TASK DETAILS |
Whenever a line contains the string "from", copy it out of the entries.

INFORMATION SUPPLIED |

----------------------------------------

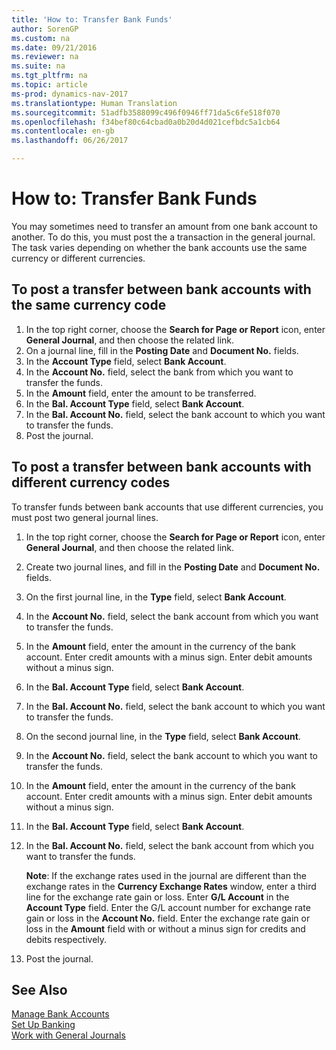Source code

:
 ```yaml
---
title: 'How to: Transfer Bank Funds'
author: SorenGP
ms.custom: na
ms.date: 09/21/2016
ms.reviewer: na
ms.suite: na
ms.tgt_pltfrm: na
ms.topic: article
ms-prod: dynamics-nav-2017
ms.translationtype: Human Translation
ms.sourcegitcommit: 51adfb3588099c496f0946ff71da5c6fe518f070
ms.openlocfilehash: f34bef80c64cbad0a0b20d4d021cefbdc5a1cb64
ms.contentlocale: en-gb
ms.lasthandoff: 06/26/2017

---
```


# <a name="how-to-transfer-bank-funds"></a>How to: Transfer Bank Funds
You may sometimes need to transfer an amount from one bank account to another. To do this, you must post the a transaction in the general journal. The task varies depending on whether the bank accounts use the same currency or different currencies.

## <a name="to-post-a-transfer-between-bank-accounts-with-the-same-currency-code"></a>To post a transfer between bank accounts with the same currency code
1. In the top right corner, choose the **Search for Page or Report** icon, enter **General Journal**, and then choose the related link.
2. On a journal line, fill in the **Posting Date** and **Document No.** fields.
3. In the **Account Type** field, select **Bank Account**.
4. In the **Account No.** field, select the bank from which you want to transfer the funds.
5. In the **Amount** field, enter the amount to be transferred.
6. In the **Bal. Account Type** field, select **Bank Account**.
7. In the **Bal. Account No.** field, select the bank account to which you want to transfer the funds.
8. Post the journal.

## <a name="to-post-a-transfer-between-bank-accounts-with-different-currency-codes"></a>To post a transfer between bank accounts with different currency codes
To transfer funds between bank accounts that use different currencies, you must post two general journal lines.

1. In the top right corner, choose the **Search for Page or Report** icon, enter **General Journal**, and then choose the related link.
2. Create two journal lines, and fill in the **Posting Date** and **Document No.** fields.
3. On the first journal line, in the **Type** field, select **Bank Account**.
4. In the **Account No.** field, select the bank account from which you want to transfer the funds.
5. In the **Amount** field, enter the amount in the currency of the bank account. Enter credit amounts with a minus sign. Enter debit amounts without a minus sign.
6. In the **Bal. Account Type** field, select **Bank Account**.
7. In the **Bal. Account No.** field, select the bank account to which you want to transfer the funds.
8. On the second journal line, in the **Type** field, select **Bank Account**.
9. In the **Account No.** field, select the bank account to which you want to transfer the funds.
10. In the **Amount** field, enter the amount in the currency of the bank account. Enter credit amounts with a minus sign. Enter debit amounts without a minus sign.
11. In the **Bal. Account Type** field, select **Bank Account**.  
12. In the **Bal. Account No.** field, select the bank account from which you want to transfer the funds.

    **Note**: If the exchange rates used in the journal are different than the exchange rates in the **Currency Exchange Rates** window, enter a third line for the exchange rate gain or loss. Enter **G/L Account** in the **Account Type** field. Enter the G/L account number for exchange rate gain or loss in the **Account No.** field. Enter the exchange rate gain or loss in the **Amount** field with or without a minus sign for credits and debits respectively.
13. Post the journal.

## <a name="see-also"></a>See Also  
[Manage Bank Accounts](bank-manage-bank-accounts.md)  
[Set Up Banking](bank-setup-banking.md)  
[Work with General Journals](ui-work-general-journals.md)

----------------------------------------

YOUR RESPONSE |
You may sometimes need to transfer an amount from one bank account to another. To do this, you must post the a transaction in the general journal. The task varies depending on whether the bank accounts use the same currency or different currencies.
4. In the **Account No.** field, select the bank from which you want to transfer the funds.
4. In the **Account No.** field, select the bank account from which you want to transfer the funds.
12. In the **Bal. Account No.** field, select the bank account from which you want to transfer the funds.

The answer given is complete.